■ WHAT THE TASK ASKS ■
Set down, please, exactly the lines below that run from the line with "- 테스트 케이스를 이용하지" to the line with "- 출력 명세(Outpu", both lines included.

(Stored data)
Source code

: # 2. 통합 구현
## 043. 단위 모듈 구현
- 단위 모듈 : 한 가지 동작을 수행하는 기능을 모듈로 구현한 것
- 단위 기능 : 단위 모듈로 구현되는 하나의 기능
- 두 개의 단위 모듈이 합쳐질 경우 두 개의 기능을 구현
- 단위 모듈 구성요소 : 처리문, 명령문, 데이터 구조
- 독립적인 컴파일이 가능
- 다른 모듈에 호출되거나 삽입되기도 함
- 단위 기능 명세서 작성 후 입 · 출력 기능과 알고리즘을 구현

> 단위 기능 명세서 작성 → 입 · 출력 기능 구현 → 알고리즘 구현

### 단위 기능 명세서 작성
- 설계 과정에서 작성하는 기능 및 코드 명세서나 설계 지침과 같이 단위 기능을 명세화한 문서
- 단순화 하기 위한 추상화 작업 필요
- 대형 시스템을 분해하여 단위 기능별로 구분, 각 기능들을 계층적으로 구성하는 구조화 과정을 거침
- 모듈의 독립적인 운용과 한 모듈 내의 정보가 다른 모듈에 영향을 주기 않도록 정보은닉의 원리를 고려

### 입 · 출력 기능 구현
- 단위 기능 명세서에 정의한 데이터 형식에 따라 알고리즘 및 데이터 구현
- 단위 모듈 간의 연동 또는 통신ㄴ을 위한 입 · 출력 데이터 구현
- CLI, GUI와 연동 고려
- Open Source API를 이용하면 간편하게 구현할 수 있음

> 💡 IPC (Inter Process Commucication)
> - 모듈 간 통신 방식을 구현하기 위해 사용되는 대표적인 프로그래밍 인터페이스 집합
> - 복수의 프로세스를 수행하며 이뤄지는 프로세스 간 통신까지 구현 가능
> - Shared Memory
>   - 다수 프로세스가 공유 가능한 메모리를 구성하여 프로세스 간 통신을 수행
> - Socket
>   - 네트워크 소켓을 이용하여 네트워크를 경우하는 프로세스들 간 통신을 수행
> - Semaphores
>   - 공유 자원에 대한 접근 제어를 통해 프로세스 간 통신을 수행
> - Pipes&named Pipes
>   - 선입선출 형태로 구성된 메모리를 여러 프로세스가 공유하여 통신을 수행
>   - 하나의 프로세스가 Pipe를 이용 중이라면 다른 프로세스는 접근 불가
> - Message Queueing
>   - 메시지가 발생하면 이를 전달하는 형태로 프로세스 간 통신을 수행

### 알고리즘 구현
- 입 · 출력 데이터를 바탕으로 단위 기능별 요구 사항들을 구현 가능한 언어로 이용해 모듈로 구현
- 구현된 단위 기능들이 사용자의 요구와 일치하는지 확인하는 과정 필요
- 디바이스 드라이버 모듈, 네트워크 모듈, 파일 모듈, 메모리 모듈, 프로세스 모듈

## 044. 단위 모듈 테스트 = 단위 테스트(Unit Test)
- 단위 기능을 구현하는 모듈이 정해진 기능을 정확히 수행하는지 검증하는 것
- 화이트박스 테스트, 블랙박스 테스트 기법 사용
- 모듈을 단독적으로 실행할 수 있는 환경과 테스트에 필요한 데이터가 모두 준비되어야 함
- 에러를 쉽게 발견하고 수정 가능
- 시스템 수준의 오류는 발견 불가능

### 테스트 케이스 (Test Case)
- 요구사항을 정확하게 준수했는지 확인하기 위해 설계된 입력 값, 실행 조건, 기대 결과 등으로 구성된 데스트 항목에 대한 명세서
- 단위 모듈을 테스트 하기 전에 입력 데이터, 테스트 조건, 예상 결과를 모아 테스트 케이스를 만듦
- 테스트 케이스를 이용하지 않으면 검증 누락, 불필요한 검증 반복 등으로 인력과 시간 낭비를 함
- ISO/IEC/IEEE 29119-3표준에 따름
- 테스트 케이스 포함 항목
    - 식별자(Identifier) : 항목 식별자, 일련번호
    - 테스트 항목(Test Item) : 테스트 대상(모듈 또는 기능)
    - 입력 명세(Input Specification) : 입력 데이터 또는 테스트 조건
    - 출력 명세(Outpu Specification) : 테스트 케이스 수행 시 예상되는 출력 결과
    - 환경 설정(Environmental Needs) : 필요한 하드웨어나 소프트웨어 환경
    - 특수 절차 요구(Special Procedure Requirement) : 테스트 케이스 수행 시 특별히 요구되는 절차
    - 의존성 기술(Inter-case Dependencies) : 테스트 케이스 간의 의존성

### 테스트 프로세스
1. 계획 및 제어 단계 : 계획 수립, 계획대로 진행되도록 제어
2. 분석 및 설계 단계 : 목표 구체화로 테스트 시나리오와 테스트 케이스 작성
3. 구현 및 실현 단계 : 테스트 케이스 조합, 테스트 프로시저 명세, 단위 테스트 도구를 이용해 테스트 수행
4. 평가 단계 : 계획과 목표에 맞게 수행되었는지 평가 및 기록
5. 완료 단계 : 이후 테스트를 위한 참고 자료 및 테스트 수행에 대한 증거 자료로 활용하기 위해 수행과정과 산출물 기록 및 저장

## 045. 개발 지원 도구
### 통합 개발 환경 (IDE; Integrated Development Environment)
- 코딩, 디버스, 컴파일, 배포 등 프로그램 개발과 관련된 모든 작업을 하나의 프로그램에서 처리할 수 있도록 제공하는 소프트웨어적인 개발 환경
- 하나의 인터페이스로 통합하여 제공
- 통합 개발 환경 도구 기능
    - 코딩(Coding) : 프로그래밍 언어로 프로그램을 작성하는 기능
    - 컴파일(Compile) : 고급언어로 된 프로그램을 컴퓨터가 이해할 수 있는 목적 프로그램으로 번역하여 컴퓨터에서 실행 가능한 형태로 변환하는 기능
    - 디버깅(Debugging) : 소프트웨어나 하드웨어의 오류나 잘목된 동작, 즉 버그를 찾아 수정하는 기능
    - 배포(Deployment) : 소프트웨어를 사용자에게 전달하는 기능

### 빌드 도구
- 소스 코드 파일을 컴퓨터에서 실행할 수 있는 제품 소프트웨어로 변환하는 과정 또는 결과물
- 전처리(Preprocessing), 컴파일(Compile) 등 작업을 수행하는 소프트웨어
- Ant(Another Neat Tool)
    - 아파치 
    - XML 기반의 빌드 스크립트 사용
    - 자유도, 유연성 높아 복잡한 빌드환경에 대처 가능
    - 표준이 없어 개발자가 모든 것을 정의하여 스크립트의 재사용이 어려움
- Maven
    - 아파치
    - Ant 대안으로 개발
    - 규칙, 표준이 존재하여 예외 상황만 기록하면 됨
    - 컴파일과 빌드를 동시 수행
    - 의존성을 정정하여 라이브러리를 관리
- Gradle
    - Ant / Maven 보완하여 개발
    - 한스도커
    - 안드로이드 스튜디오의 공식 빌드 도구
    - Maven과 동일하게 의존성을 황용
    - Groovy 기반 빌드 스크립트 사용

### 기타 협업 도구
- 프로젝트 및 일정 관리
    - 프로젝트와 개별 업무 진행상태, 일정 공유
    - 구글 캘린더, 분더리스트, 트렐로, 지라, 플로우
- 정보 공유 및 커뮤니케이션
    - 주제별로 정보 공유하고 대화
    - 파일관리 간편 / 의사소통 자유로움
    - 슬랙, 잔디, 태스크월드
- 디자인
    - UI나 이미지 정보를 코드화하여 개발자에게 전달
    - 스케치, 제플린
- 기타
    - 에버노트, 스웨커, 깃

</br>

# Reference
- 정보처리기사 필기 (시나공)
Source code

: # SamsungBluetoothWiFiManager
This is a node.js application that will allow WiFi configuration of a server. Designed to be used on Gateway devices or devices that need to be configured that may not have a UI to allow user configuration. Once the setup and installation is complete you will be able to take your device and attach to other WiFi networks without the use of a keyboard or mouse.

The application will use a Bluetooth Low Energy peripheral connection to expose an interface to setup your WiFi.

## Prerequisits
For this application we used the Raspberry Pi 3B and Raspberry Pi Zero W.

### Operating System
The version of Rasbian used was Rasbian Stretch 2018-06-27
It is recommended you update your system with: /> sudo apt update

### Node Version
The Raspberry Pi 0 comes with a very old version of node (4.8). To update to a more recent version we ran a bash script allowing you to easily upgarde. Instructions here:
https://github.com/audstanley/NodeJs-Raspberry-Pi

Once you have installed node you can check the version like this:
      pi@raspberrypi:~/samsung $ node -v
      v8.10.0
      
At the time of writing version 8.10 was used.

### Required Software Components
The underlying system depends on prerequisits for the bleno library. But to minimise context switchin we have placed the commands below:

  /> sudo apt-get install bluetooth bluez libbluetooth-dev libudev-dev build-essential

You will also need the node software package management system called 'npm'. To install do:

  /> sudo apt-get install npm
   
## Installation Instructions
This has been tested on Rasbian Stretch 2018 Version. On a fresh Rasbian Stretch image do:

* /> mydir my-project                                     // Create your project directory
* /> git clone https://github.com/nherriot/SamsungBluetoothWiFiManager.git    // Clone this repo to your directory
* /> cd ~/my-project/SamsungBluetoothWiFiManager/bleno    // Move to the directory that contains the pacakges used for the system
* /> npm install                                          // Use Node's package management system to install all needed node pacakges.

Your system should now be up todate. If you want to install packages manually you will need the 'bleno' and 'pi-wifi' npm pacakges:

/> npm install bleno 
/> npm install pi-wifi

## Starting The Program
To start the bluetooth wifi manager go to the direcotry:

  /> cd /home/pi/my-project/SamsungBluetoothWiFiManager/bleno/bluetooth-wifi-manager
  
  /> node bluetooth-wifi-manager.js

■ WRITTEN ANSWER ■
- 테스트 케이스를 이용하지 않으면 검증 누락, 불필요한 검증 반복 등으로 인력과 시간 낭비를 함
- ISO/IEC/IEEE 29119-3표준에 따름
- 테스트 케이스 포함 항목
    - 식별자(Identifier) : 항목 식별자, 일련번호
    - 테스트 항목(Test Item) : 테스트 대상(모듈 또는 기능)
    - 입력 명세(Input Specification) : 입력 데이터 또는 테스트 조건
    - 출력 명세(Outpu Specification) : 테스트 케이스 수행 시 예상되는 출력 결과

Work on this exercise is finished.